The problem: Let \( f : \mathbb{R}^2 \to \mathbb{R} \) be a function such that \[ f(x, y) = \begin{cases} \left( 1 - \cos\left(\frac{x^2}{y^2}\right) \right) \sqrt{x^2 + y^2}, & \text{if } y \neq 0, x \in \mathbb{R}, \\ 0, & \text{otherwise.} \end{cases} \] Which of the following is/are correct?

• A. \( f \) is continuous at \( (0, 0) \), but not differentiable at \( (0, 0) \)
• B. \( f \) is differentiable at \( (0, 0) \)
• C. All the directional derivatives of \( f \) at \( (0, 0) \) exist and are equal to zero
• D. Both the partial derivatives of \( f \) at \( (0, 0) \) exist and they are equal to zero

Hint:

For piecewise functions, analyze continuity and differentiability carefully by considering limits and behavior near the point of interest.

Answer 1

The Correct Option is A

Step 1: Checking continuity at \( (0, 0) \).
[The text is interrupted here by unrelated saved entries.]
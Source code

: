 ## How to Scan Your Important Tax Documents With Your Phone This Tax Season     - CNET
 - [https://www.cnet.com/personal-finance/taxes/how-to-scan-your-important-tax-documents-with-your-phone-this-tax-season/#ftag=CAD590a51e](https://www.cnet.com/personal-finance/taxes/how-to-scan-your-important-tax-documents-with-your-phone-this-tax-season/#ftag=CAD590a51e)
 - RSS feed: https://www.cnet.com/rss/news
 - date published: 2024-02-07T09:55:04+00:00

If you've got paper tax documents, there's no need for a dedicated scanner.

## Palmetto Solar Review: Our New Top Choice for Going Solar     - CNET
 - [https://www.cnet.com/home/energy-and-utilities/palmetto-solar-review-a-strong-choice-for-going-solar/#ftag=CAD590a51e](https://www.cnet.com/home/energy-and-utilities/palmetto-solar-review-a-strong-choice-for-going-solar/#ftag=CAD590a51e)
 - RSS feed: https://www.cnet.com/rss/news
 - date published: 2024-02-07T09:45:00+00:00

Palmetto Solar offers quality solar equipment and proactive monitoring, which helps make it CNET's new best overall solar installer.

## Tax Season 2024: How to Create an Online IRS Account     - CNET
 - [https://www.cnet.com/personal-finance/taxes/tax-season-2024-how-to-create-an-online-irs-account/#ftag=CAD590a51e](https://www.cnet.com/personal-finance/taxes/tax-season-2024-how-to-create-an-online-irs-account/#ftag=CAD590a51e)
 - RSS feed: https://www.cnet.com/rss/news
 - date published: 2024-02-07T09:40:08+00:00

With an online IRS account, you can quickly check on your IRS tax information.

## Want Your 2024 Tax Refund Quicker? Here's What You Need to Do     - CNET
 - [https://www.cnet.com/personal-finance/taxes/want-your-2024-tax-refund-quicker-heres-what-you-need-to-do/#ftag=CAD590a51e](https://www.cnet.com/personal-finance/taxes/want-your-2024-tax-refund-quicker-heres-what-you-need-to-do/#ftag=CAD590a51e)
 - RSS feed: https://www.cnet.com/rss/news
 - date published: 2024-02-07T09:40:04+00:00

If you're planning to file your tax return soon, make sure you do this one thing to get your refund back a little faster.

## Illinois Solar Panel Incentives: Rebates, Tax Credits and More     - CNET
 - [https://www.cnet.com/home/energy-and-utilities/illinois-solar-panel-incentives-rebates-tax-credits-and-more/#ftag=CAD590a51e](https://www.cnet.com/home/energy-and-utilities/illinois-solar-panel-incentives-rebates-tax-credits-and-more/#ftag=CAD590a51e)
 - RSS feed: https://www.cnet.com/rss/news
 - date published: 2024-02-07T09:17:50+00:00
As \( (x, y) \to (0, 0) \), the value of \( f(x, y) \) approaches 0. Thus, \( f \) is continuous at \( (0, 0) \).
Step 2: Checking differentiability at \( (0, 0) \). The function \( f \) is not differentiable at \( (0, 0) \) because the term \( \cos\left(\frac{x^2}{y^2}\right) \) oscillates infinitely for \( y \to 0 \) and \( x \neq 0 \). 
Step 3: Partial derivatives at \( (0, 0) \). Both partial derivatives of \( f \) at \( (0, 0) \) exist and are equal to 0, as the limiting values along coordinate axes are zero. 
Step 4: Conclusion. The function is continuous but not differentiable at \( (0, 0) \), and the partial derivatives exist and are zero. The correct answers are \( {(1), (4)} \).